Self study as an appreciative inquiry…

Over coffee with @shazbailey1, we chat about strategies for making the self study process worthwhile. She shares an approach she took with her teachers and, when I ask if I can steal it, she tells me to adapt and improve on it and then blog about it so that she can steal it back. The biography of an idea 🙂

The enhanced version of the IB Primary Years Program has detailed, well researched articles on all areas of the program, divided into sections: The Learner, Learning and Teaching and The Learning Community. I like the title ‘Principles into Practice’ which fits with our approach to the self study we are currently (perpetually, actually) undertaking. ‘How will we bring the beliefs of the PYP to life?’ rather than ‘How will we ensure we comply with the standards and practices?’

In last night’s session, teachers considered the headings of the sections and talked about which topics they are most familiar with and which they know least about…

Next, they each chose a section to inquire into and spent some time reading the articles and reflecting, individually, in pairs or groups, using a thinking routine adapted from Project Zero.

Connect: What connections can you make to current practice in our school?

Extend: How was your thinking extended? What’s new for you here?

Explore: What might we explore further? (individually and as a school)

The outcome:

  • Productive discussion in mixed groups, across grade levels and specialist areas.
  • Collaborative reflection around big ideas.
  • Collegial sharing and support.
  • A deeper understanding of the principles of the program
  • Documentation of current practice in how we live the PYP.
  • An opportunity to question the way things are.
  • Further ideas for exploration as a school community.
  • Individual goals that teachers will work on.
  • An organic approach to appreciative inquiry.
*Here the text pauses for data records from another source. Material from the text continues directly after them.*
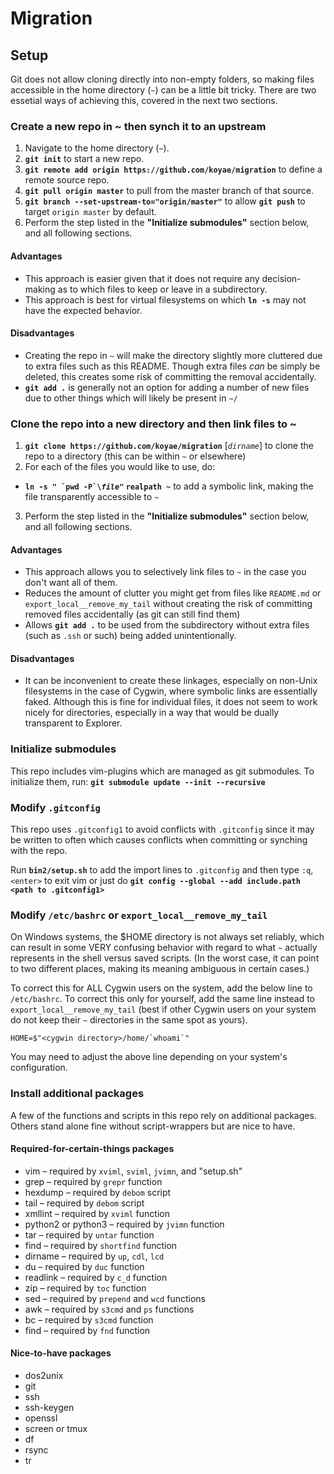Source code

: # Migration

## Setup

Git does not allow cloning directly into non-empty folders, so making files accessible in the home directory (`~`) can be a little bit tricky. There are two essetial ways of achieving this, covered in the next two sections.

### Create a new repo in ~ then synch it to an upstream

1. Navigate to the home directory (`~`).
2. **`git init`** to start a new repo.
3. **`git remote add origin https://github.com/koyae/migration`** to define a remote source repo.
4. **`git pull origin master`** to pull from the master branch of that source.
5. **`git branch --set-upstream-to="origin/master"`** to allow **`git push`** to target `origin master` by default.
6. Perform the step listed in the **"Initialize submodules"** section below, and all following sections.

#### Advantages

* This approach is easier given that it does not require any decision-making as to which files to keep or leave in a subdirectory.
* This approach is best for virtual filesystems on which **`ln -s`** may not have the expected behavior.

#### Disadvantages

* Creating the repo in `~` will make the directory slightly more cluttered due to extra files such as this README. Though extra files *can* be simply be deleted, this creates some risk of committing the removal accidentally.
* **`git add .`** is generally not an option for adding a number of new files due to other things which will likely be present in `~/`

### Clone the repo into a new directory and then link files to ~

1. **`git clone https://github.com/koyae/migration`** [*`dirname`*] to clone the repo to a directory (this can be within `~` or elsewhere)
2. For each of the files you would like to use, do:
  * **``ln -s " `pwd -P`\``*`file`*`"` `realpath ~`** to add a symbolic link, making the file transparently accessible to `~`
3. Perform the step listed in the **"Initialize submodules"** section below, and all following sections.

#### Advantages

* This approach allows you to selectively link files to `~` in the case you don't want all of them.
* Reduces the amount of clutter you might get from files like `README.md` or `export_local__remove_my_tail` without creating the risk of committing removed files accidentally (as git can still find them)
* Allows **`git add .`** to be used from the subdirectory without extra files (such as `.ssh` or such) being added unintentionally.

#### Disadvantages

* It can be inconvenient to create these linkages, especially on non-Unix filesystems in the case of Cygwin, where symbolic links are essentially faked. Although this is fine for individual files, it does not seem to work nicely for directories, especially in a way that would be dually transparent to Explorer.

### Initialize submodules

This repo includes vim-plugins which are managed as git submodules. To initialize them, run: **`git submodule update --init --recursive`**

### Modify `.gitconfig`

This repo uses `.gitconfig1` to avoid conflicts with `.gitconfig` since it may be written to often which causes conflicts when committing or synching with the repo.

Run **`bin2/setup.sh`** to add the import lines to `.gitconfig` and then type `:q`, `<enter>` to exit vim or just do **`git config --global --add include.path <path to .gitconfig1>`**

### Modify `/etc/bashrc` or `export_local__remove_my_tail`

On Windows systems, the $HOME directory is not always set reliably, which can result in some VERY confusing behavior with regard to what `~` actually represents in the shell versus saved scripts. (In the worst case, it can point to two different places, making its meaning ambiguous in certain cases.)

To correct this for ALL Cygwin users on the system, add the below line to `/etc/bashrc`. To correct this only for yourself, add the same line instead to `export_local__remove_my_tail` (best if other Cygwin users on your system do not keep their `~` directories in the same spot as yours).

	HOME=$"<cygwin directory>/home/`whoami`"

You may need to adjust the above line depending on your system's configuration.

### Install additional packages

A few of the functions and scripts in this repo rely on additional packages. Others stand alone fine without script-wrappers but are nice to have.

#### Required-for-certain-things packages

* vim – required by `xviml`, `sviml`, `jvimn`, and "setup.sh"
* grep – required by `grepr` function
* hexdump – required by `debom` script
* tail – required by `debom` script
* xmllint – required by `xviml` function
* python2 or python3 – required by `jvimn` function
* tar – required by `untar` function
* find – required by `shortfind` function
* dirname – required by `up`, `cdl`, `lcd`
* du – required by `duc` function
* readlink – required by `c_d` function
* zip – required by `toc` function
* sed – required by `prepend` and `wcd` functions
* awk – required by `s3cmd` and `ps` functions
* bc – required by `s3cmd` function
* find – required by `fnd` function

#### Nice-to-have packages

* dos2unix
* git
* ssh
* ssh-keygen
* openssl
* screen or tmux
* df
* rsync
* tr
So simple. So much data for moving forward…

How do we live the PYP?

With the following objectives in mind, we set out to plan a day of thinking, learning and reflecting to launch our PYP self study:

  • Understand the purpose and requirements of the self study – an appreciative inquiry.
  • Ensure clarity of vision for the PYP evaluation – Rather than an exercise in compliance, we will see it as an opportunity to explore how best to bring the standards and practices to life.
  • Connect across teams, grades and campuses to share learning.
  • Ensure familiarity with the standards and practices (the old ones for now – we will map them against the new in a later step).
  • Highlight the major areas of focus in the Enhanced PYP.
  • Begin to reflect on how we bring the standards and practices to life.

A quick Kahoot! quiz in teams provided an opportunity to revisit some of the big ideas in the PYP, introduce some facts and figures about the program globally, mention some of the changes with the enhancements… and add an element of fun.

A provocation: How do we live the PYP?

Teachers considered how we LIVE the PYP at our school. Apart from the obvious, responses included factors such as…

  • Fluid and flexible units
  • Teachers as learners and inquirers
  • Reflection is integral to everything
  • Agency, choice and voice – for students and teachers
  • Curiosity is at the core
  • Time is invested in planning and reflecting
  • We consider the whole child
  • Being open to emergent inquiries
  • A natural language that permeates everything
  • Inquiry as a stance
  • Constant change and growth
  • We inquire into our own practice
  • Individuality is encouraged- in students and teachers
  • We put the learner fist
  • Learning is not prescriptive, innovation is encouraged
  • We walk the talk
  • Open to change and to different perspectives
  • Planning is in response to learning
  • We value process and document our journey.

An inquiry: How might we continue to bring the beliefs of the PYP to life?

In mixed groups we examined standards C1, 2 and 4, using the traffic light protocol (on first instinct, how would we self assess? – Green= going well, orange = on the way, red= not moving yet) and generated questions for both clarification and innovation.

Reflect: How are we currently doing?

Clarify: What do we need to know?

Innovate: What if…? How might we…?

Next we reflected in more depth on Standard C3, the practices that relate to teaching and learning.

Consider: What might this look like in practice?

Share: How are we doing this?

Document: How will we record our evidence?

Taking this practice as an example, ‘Teaching and learning develops student attitudes and skills that allow for meaningful student action in response to students’ own needs and the needs of others,’ we considered the learner action we have witnessed so far this year:

It was then inspiring to witness teachers of 3 year olds sharing learning with teachers of children up to 12, across campuses, languages and specialist areas. The examples were efficiently recorded and photos and videos uploaded to our dedicated Google site. It felt less like gathering evidence of compliance and more like a celebration of the wonderful learning that takes places in our school.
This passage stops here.